Automobilindustrie Opel-Absatz bricht um mehr als ein Drittel ein

Der Autobauer hat im vergangenen Jahr deutlich weniger Fahrzeuge verkauft. Auch der Absatz der Konzernmutter PSA geht zurück. Damit schneidet der Konzern deutlich schlechter ab als die Branche insgesamt.
Opel-Stammwerk in Rüsselsheim: Die Autos des Herstellers waren 2020 deutlich weniger gefragt

Opel-Stammwerk in Rüsselsheim: Die Autos des Herstellers waren 2020 deutlich weniger gefragt

Foto: Silas Stein/DPA

Viele Kunden hielten sich 2020 beim Autokauf zurück. Das trifft den Autobauer Opel besonders hart: Der Absatz sank um mehr als ein Drittel, wie die französische Konzernmutter PSA am Donnerstag in Paris mitteilte. Demnach wurden 2020 insgesamt 630.000 Fahrzeuge von Opel und der britischen Schwestermarke Vauxhall verkauft – das ist ein Rückgang um 35 Prozent im Vergleich zum Vorjahr. Damit war Opel der große Verlierer im Konzern.

Auch PSA insgesamt geriet durch die Coronavirus-Pandemie stark unter Druck: Die weltweiten Verkäufe des Konzerns um die Marken Peugeot, Citroën, DS und Opel brachen um knapp 28 Prozent auf rund 2,5 Millionen Fahrzeuge ein. Besonders massiv war der Rückgang in Europa mit einem Minus von knapp 30 Prozent sowie in China mit fast 58 Prozent. Zum Vergleich: Der Automarkt insgesamt schrumpfte im vergangenen Jahr um fast ein Fünftel.

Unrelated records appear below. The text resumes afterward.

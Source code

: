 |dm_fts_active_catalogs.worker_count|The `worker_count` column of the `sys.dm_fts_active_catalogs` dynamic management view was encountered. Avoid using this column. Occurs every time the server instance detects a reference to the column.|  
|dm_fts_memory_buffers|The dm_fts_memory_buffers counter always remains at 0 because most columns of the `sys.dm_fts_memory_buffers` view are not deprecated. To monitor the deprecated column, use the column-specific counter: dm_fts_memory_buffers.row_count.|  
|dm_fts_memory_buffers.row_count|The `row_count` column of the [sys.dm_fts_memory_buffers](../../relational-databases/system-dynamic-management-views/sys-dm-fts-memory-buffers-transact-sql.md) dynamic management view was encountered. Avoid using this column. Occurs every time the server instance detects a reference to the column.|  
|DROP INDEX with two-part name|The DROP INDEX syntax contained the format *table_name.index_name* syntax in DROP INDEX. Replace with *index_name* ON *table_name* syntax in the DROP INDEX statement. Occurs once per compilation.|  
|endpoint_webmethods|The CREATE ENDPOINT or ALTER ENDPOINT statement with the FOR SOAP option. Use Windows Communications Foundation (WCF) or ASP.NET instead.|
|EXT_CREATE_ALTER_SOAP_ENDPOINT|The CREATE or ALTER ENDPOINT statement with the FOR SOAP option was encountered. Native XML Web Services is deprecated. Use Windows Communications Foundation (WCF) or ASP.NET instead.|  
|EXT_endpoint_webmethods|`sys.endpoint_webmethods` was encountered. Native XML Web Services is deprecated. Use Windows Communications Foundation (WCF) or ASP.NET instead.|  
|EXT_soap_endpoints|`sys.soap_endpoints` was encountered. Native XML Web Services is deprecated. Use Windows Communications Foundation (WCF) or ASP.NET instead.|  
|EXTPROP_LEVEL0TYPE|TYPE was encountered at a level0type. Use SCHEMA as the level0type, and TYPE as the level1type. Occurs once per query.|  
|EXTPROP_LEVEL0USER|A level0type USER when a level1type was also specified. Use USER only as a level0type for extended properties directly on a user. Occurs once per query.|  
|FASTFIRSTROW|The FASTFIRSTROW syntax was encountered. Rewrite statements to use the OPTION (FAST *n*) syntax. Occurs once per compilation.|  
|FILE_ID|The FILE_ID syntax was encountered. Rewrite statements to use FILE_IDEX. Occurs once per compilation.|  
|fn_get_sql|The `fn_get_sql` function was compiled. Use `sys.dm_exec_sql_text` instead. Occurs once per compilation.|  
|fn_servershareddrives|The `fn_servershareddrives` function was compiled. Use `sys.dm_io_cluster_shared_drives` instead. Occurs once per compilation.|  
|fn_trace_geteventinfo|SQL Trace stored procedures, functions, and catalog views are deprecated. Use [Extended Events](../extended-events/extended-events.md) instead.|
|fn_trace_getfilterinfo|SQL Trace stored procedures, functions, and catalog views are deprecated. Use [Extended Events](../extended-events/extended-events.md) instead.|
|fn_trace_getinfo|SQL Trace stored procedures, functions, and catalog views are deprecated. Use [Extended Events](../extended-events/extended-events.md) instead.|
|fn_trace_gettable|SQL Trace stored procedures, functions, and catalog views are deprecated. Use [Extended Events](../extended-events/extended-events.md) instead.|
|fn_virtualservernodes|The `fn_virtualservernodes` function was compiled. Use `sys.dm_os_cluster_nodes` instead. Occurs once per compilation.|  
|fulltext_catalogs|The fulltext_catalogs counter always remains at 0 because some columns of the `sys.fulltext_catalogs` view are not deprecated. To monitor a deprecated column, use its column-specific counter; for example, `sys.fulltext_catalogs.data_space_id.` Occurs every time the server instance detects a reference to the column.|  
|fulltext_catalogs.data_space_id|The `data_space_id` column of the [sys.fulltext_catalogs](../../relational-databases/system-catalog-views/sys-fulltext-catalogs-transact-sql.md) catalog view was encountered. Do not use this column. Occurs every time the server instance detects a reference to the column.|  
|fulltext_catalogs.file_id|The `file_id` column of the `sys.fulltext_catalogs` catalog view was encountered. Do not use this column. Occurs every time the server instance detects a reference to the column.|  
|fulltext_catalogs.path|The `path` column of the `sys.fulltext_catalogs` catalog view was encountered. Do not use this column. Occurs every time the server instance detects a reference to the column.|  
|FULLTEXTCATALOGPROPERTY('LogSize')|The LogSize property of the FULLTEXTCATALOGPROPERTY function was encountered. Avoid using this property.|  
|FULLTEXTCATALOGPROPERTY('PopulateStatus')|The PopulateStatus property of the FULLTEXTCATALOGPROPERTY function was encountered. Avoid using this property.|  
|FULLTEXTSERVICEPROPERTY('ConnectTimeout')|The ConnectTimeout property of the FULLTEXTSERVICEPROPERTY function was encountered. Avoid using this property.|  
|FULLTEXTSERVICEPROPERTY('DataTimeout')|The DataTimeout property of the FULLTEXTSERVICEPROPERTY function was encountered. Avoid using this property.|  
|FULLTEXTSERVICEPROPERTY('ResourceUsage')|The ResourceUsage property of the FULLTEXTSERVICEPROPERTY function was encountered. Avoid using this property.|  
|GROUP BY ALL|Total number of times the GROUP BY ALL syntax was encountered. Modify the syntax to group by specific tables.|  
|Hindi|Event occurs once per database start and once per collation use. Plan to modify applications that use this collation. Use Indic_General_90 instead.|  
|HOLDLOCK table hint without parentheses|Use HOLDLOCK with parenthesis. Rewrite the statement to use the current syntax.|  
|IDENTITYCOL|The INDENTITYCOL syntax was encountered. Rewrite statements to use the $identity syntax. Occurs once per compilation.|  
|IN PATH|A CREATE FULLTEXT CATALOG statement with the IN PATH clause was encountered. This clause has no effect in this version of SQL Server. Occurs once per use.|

Im laufenden Jahr will PSA wegen der Pandemie stärker auf den Onlineverkauf setzen. Der Konzern hofft, 2021 über das Internet 100.000 Fahrzeuge absetzen zu können, zweieinhalb mal so viele wie im vergangenen Jahr.

PSA steht kurz vor der Fusion mit dem US-italienischen Konzern Fiat Chrysler (FCA). Diesen Samstag entsteht die neue Automobil-Gruppe Stellantis. Sie ist gemessen am Umsatz die drittgrößte nach Toyota und Volkswagen und beschäftigt 400.000 Menschen weltweit.